[MATERIAL SUPPLIED — start]

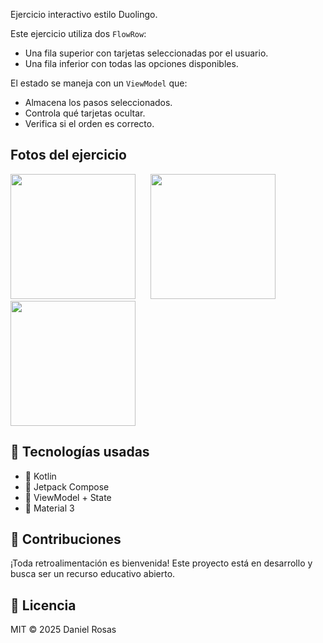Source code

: Ejercicio interactivo estilo Duolingo.

Este ejercicio utiliza dos `FlowRow`:
- Una fila superior con tarjetas seleccionadas por el usuario.
- Una fila inferior con todas las opciones disponibles.

El estado se maneja con un `ViewModel` que:
- Almacena los pasos seleccionados.
- Controla qué tarjetas ocultar.
- Verifica si el orden es correcto.

## Fotos del ejercicio

<p float="left">
  <img src="https://github.com/user-attachments/assets/3c39d575-d52d-4ade-aabe-c7a98fd5278c" width="200" style="margin-right: 20px;" />
  <img src="https://github.com/user-attachments/assets/abf66ccd-df06-4ee3-b536-9f092f0e71ae" width="200" style="margin-right: 20px;" />
  <img src="(https://github.com/user-attachments/assets/b9918593-6c43-4dc1-8d95-d11ebcc33b27" width="200" style="margin-right: 20px;" />
</p>

## 🚀 Tecnologías usadas

- 🧱 Kotlin
- 🧩 Jetpack Compose
- 🔄 ViewModel + State
- 🎨 Material 3

## 🤝 Contribuciones

¡Toda retroalimentación es bienvenida! Este proyecto está en desarrollo y busca ser un recurso educativo abierto.

## 📜 Licencia

MIT © 2025 Daniel Rosas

[MATERIAL SUPPLIED — finish]

EXERCISE PROMPT:
Nothing but a number is wanted here: please count the lines in the entries above that include the word "width".

RESPONSE TO THE TASK:
3